**WHAT IS BEING ASKED**
Word for word, transcribe the lines below and drop the pictures.

(TASK INPUTS begins)

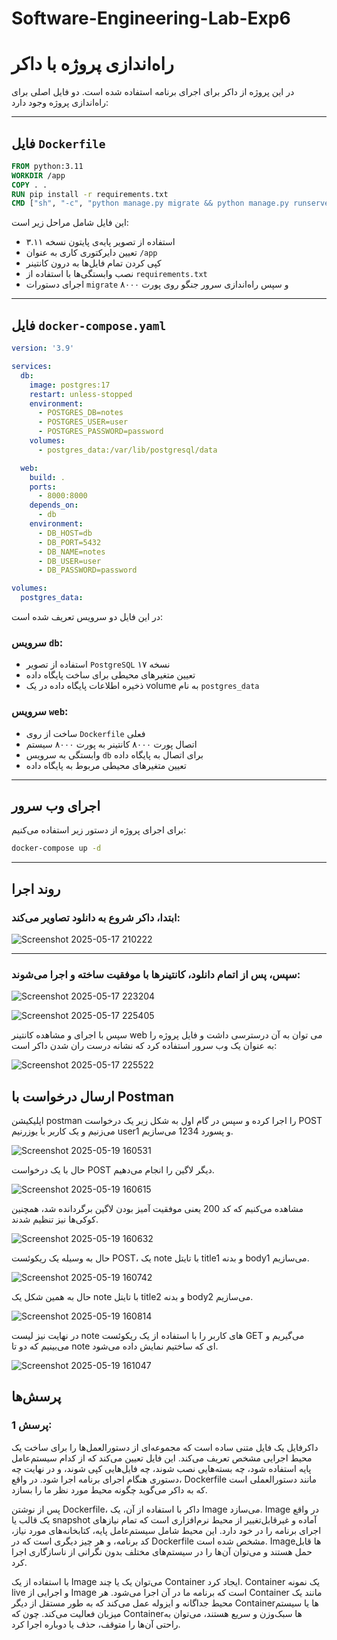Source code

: # Software-Engineering-Lab-Exp6

# راه‌اندازی پروژه با داکر

در این پروژه از داکر برای اجرای برنامه استفاده شده است. دو فایل اصلی برای راه‌اندازی پروژه وجود دارد:

---

## فایل `Dockerfile`

```Dockerfile
FROM python:3.11
WORKDIR /app
COPY . .
RUN pip install -r requirements.txt
CMD ["sh", "-c", "python manage.py migrate && python manage.py runserver 0.0.0.0:8000"]
```

این فایل شامل مراحل زیر است:
- استفاده از تصویر پایه‌ی پایتون نسخه ۳.۱۱
- تعیین دایرکتوری کاری به عنوان `/app`
- کپی کردن تمام فایل‌ها به درون کانتینر
- نصب وابستگی‌ها با استفاده از `requirements.txt`
- اجرای دستورات `migrate` و سپس راه‌اندازی سرور جنگو روی پورت ۸۰۰۰

---

## فایل `docker-compose.yaml`

```yaml
version: '3.9'

services:
  db:
    image: postgres:17
    restart: unless-stopped
    environment:
      - POSTGRES_DB=notes
      - POSTGRES_USER=user
      - POSTGRES_PASSWORD=password
    volumes:
      - postgres_data:/var/lib/postgresql/data

  web:
    build: .
    ports:
      - 8000:8000
    depends_on:
      - db
    environment:
      - DB_HOST=db
      - DB_PORT=5432
      - DB_NAME=notes
      - DB_USER=user
      - DB_PASSWORD=password

volumes:
  postgres_data:
```

در این فایل دو سرویس تعریف شده است:

### سرویس `db`:
- استفاده از تصویر `PostgreSQL` نسخه ۱۷
- تعیین متغیرهای محیطی برای ساخت پایگاه داده
- ذخیره اطلاعات پایگاه داده در یک volume به نام `postgres_data`

### سرویس `web`:
- ساخت از روی `Dockerfile` فعلی
- اتصال پورت ۸۰۰۰ کانتینر به پورت ۸۰۰۰ سیستم
- وابستگی به سرویس `db` برای اتصال به پایگاه داده
- تعیین متغیرهای محیطی مربوط به پایگاه داده

---

## اجرای وب سرور

برای اجرای پروژه از دستور زیر استفاده می‌کنیم:

```bash
docker-compose up -d
```

---

## روند اجرا

### ابتدا، داکر شروع به دانلود تصاویر می‌کند:

![Screenshot 2025-05-17 210222](https://github.com/user-attachments/assets/95c9bd93-16f9-4c60-9c14-adebd7ae6aff)


---

### سپس، پس از اتمام دانلود، کانتینرها با موفقیت ساخته و اجرا می‌شوند:

![Screenshot 2025-05-17 223204](https://github.com/user-attachments/assets/4488e5ec-c9df-460c-ab8f-5075d8a6b42f)

![Screenshot 2025-05-17 225405](https://github.com/user-attachments/assets/5503e05a-e330-4567-956c-d739a67eca37)


سپس با اجرای و مشاهده کانتینر web می توان به آن درسترسی داشت و فایل پروژه را به عنوان یک وب سرور استفاده کرد که نشانه درست ران شدن داکر است:

![Screenshot 2025-05-17 225522](https://github.com/user-attachments/assets/225b4fd3-c9b5-47ff-83e4-d016540820a3)

## ارسال درخواست با Postman
اپلیکیشن postman را اجرا کرده و سپس در گام اول به شکل زیر یک درخواست POST می‌زنیم و یک کاربر با یوزرنیم user1 و پسورد 1234 می‌سازیم.

![Screenshot 2025-05-19 160531](https://github.com/user-attachments/assets/1563090d-7717-4245-b629-1c2fd7ba0cc4)

حال با یک درخواست POST دیگر لاگین را انجام می‌دهیم.

![Screenshot 2025-05-19 160615](https://github.com/user-attachments/assets/040e9933-e8c8-4527-bf10-cd03b83dc8b1)

مشاهده می‌کنیم که کد 200 یعنی موفقیت آمیز بودن لاگین برگردانده شد، همچنین کوکی‌ها نیز تنظیم شدند.

![Screenshot 2025-05-19 160632](https://github.com/user-attachments/assets/ed00af79-f4b4-45f1-b533-f463b5d3a87c)

حال به وسیله یک ریکوئست POST، یک note با تایتل title1 و بدنه body1 می‌سازیم.

![Screenshot 2025-05-19 160742](https://github.com/user-attachments/assets/2e9512a8-286d-4142-ab30-125ef5533699)

حال به همین شکل یک note با تایتل title2 و بدنه body2 می‌سازیم.

![Screenshot 2025-05-19 160814](https://github.com/user-attachments/assets/ff4bb5d7-6feb-4824-81e6-7d3c9e248c83)

در نهایت نیز لیست note های کاربر را با استفاده از یک ریکوئست GET می‌گیریم و می‌بینیم که دو تا note ای که ساختیم نمایش داده می‌شود.

![Screenshot 2025-05-19 161047](https://github.com/user-attachments/assets/f409528c-f4c4-4410-88d7-97e4401e63d5)

## پرسش‌ها

### پرسش 1:
داکرفایل یک فایل متنی ساده است که مجموعه‌ای از دستورالعمل‌ها را برای ساخت یک محیط اجرایی مشخص تعریف می‌کند. این فایل تعیین می‌کند که از کدام سیستم‌عامل پایه استفاده شود، چه بسته‌هایی نصب شوند، چه فایل‌هایی کپی شوند، و در نهایت چه دستوری هنگام اجرای برنامه اجرا شود. در واقع، Dockerfile مانند دستورالعملی است که به داکر می‌گوید چگونه محیط مورد نظر ما را بسازد.

پس از نوشتن Dockerfile، داکر با استفاده از آن، یک Image می‌سازد. Image در واقع یک قالب یا snapshot آماده و غیرقابل‌تغییر از محیط نرم‌افزاری است که تمام نیازهای اجرای برنامه را در خود دارد. این محیط شامل سیستم‌عامل پایه، کتابخانه‌های مورد نیاز، کد برنامه، و هر چیز دیگری است که در Dockerfile مشخص شده است. Image‌ها قابل حمل هستند و می‌توان آن‌ها را در سیستم‌های مختلف بدون نگرانی از ناسازگاری اجرا کرد.

با استفاده از یک Image می‌توان یک یا چند Container ایجاد کرد. Container‌ یک نمونه live و اجرایی از Image است که برنامه ما در آن اجرا می‌شود. هر Container مانند یک محیط جداگانه و ایزوله عمل می‌کند که به طور مستقل از دیگر Containerها یا سیستم میزبان فعالیت می‌کند. چون که Containerها سبک‌وزن و سریع هستند، می‌توان به راحتی آن‌ها را متوقف، حذف یا دوباره اجرا کرد.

(TASK INPUTS ends)

**REPLY**
Source code

: # Software-Engineering-Lab-Exp6

# راه‌اندازی پروژه با داکر

در این پروژه از داکر برای اجرای برنامه استفاده شده است. دو فایل اصلی برای راه‌اندازی پروژه وجود دارد:

---

## فایل `Dockerfile`

```Dockerfile
FROM python:3.11
WORKDIR /app
COPY . .
RUN pip install -r requirements.txt
CMD ["sh", "-c", "python manage.py migrate && python manage.py runserver 0.0.0.0:8000"]
```

این فایل شامل مراحل زیر است:
- استفاده از تصویر پایه‌ی پایتون نسخه ۳.۱۱
- تعیین دایرکتوری کاری به عنوان `/app`
- کپی کردن تمام فایل‌ها به درون کانتینر
- نصب وابستگی‌ها با استفاده از `requirements.txt`
- اجرای دستورات `migrate` و سپس راه‌اندازی سرور جنگو روی پورت ۸۰۰۰

---

## فایل `docker-compose.yaml`

```yaml
version: '3.9'

services:
  db:
    image: postgres:17
    restart: unless-stopped
    environment:
      - POSTGRES_DB=notes
      - POSTGRES_USER=user
      - POSTGRES_PASSWORD=password
    volumes:
      - postgres_data:/var/lib/postgresql/data

  web:
    build: .
    ports:
      - 8000:8000
    depends_on:
      - db
    environment:
      - DB_HOST=db
      - DB_PORT=5432
      - DB_NAME=notes
      - DB_USER=user
      - DB_PASSWORD=password

volumes:
  postgres_data:
```

در این فایل دو سرویس تعریف شده است:

### سرویس `db`:
- استفاده از تصویر `PostgreSQL` نسخه ۱۷
- تعیین متغیرهای محیطی برای ساخت پایگاه داده
- ذخیره اطلاعات پایگاه داده در یک volume به نام `postgres_data`

### سرویس `web`:
- ساخت از روی `Dockerfile` فعلی
- اتصال پورت ۸۰۰۰ کانتینر به پورت ۸۰۰۰ سیستم
- وابستگی به سرویس `db` برای اتصال به پایگاه داده
- تعیین متغیرهای محیطی مربوط به پایگاه داده

---

## اجرای وب سرور

برای اجرای پروژه از دستور زیر استفاده می‌کنیم:

```bash
docker-compose up -d
```

---

## روند اجرا

### ابتدا، داکر شروع به دانلود تصاویر می‌کند:

![Screenshot 2025-05-17 210222](https://github.com/user-attachments/assets/95c9bd93-16f9-4c60-9c14-adebd7ae6aff)


---

### سپس، پس از اتمام دانلود، کانتینرها با موفقیت ساخته و اجرا می‌شوند:

![Screenshot 2025-05-17 223204](https://github.com/user-attachments/assets/4488e5ec-c9df-460c-ab8f-5075d8a6b42f)

![Screenshot 2025-05-17 225405](https://github.com/user-attachments/assets/5503e05a-e330-4567-956c-d739a67eca37)


سپس با اجرای و مشاهده کانتینر web می توان به آن درسترسی داشت و فایل پروژه را به عنوان یک وب سرور استفاده کرد که نشانه درست ران شدن داکر است:

![Screenshot 2025-05-17 225522](https://github.com/user-attachments/assets/225b4fd3-c9b5-47ff-83e4-d016540820a3)

## ارسال درخواست با Postman
اپلیکیشن postman را اجرا کرده و سپس در گام اول به شکل زیر یک درخواست POST می‌زنیم و یک کاربر با یوزرنیم user1 و پسورد 1234 می‌سازیم.

![Screenshot 2025-05-19 160531](https://github.com/user-attachments/assets/1563090d-7717-4245-b629-1c2fd7ba0cc4)

حال با یک درخواست POST دیگر لاگین را انجام می‌دهیم.

![Screenshot 2025-05-19 160615](https://github.com/user-attachments/assets/040e9933-e8c8-4527-bf10-cd03b83dc8b1)

مشاهده می‌کنیم که کد 200 یعنی موفقیت آمیز بودن لاگین برگردانده شد، همچنین کوکی‌ها نیز تنظیم شدند.

![Screenshot 2025-05-19 160632](https://github.com/user-attachments/assets/ed00af79-f4b4-45f1-b533-f463b5d3a87c)

حال به وسیله یک ریکوئست POST، یک note با تایتل title1 و بدنه body1 می‌سازیم.

![Screenshot 2025-05-19 160742](https://github.com/user-attachments/assets/2e9512a8-286d-4142-ab30-125ef5533699)

حال به همین شکل یک note با تایتل title2 و بدنه body2 می‌سازیم.

![Screenshot 2025-05-19 160814](https://github.com/user-attachments/assets/ff4bb5d7-6feb-4824-81e6-7d3c9e248c83)

در نهایت نیز لیست note های کاربر را با استفاده از یک ریکوئست GET می‌گیریم و می‌بینیم که دو تا note ای که ساختیم نمایش داده می‌شود.

![Screenshot 2025-05-19 161047](https://github.com/user-attachments/assets/f409528c-f4c4-4410-88d7-97e4401e63d5)

## پرسش‌ها

### پرسش 1:
داکرفایل یک فایل متنی ساده است که مجموعه‌ای از دستورالعمل‌ها را برای ساخت یک محیط اجرایی مشخص تعریف می‌کند. این فایل تعیین می‌کند که از کدام سیستم‌عامل پایه استفاده شود، چه بسته‌هایی نصب شوند، چه فایل‌هایی کپی شوند، و در نهایت چه دستوری هنگام اجرای برنامه اجرا شود. در واقع، Dockerfile مانند دستورالعملی است که به داکر می‌گوید چگونه محیط مورد نظر ما را بسازد.

پس از نوشتن Dockerfile، داکر با استفاده از آن، یک Image می‌سازد. Image در واقع یک قالب یا snapshot آماده و غیرقابل‌تغییر از محیط نرم‌افزاری است که تمام نیازهای اجرای برنامه را در خود دارد. این محیط شامل سیستم‌عامل پایه، کتابخانه‌های مورد نیاز، کد برنامه، و هر چیز دیگری است که در Dockerfile مشخص شده است. Image‌ها قابل حمل هستند و می‌توان آن‌ها را در سیستم‌های مختلف بدون نگرانی از ناسازگاری اجرا کرد.

با استفاده از یک Image می‌توان یک یا چند Container ایجاد کرد. Container‌ یک نمونه live و اجرایی از Image است که برنامه ما در آن اجرا می‌شود. هر Container مانند یک محیط جداگانه و ایزوله عمل می‌کند که به طور مستقل از دیگر Containerها یا سیستم میزبان فعالیت می‌کند. چون که Containerها سبک‌وزن و سریع هستند، می‌توان به راحتی آن‌ها را متوقف، حذف یا دوباره اجرا کرد.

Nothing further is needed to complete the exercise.